BEGIN Supplied material

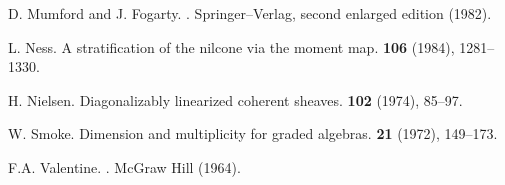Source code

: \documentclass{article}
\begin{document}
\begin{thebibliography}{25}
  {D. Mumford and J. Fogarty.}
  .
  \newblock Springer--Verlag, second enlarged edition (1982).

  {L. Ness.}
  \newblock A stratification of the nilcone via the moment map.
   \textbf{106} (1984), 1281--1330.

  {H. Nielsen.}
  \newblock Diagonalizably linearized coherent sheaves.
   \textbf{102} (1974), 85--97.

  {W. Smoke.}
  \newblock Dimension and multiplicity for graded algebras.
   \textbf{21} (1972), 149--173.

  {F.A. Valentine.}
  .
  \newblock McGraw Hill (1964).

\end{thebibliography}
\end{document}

END Supplied material
BEGIN Supplied material

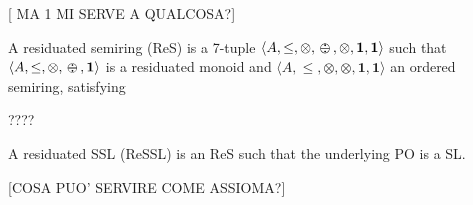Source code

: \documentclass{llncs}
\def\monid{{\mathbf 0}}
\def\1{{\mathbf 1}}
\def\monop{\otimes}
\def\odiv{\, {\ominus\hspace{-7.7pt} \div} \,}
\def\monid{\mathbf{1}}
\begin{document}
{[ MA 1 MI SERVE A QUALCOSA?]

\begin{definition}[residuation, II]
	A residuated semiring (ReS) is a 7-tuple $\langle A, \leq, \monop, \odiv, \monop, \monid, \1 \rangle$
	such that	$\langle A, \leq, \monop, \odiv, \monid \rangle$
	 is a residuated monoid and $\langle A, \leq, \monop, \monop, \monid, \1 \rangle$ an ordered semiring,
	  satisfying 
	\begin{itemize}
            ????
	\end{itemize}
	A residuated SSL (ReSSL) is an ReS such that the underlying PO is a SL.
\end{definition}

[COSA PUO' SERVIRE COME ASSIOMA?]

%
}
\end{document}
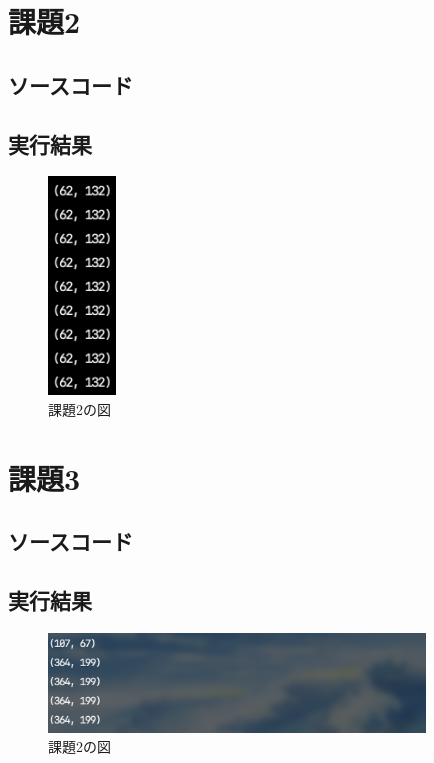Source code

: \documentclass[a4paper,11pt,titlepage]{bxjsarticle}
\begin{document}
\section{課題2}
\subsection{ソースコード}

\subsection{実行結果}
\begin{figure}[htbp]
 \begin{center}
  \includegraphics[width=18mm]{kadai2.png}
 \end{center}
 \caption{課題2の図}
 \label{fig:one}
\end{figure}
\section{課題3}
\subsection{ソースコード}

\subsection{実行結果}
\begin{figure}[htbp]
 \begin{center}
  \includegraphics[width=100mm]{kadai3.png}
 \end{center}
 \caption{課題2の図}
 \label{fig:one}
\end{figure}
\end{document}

END Supplied material

• Task description: Please go line by line through the records above, copying each one that holds the string "such".

• Task output:
	such that	$\langle A, \leq, \monop, \odiv, \monid \rangle$
	A residuated SSL (ReSSL) is an ReS such that the underlying PO is a SL.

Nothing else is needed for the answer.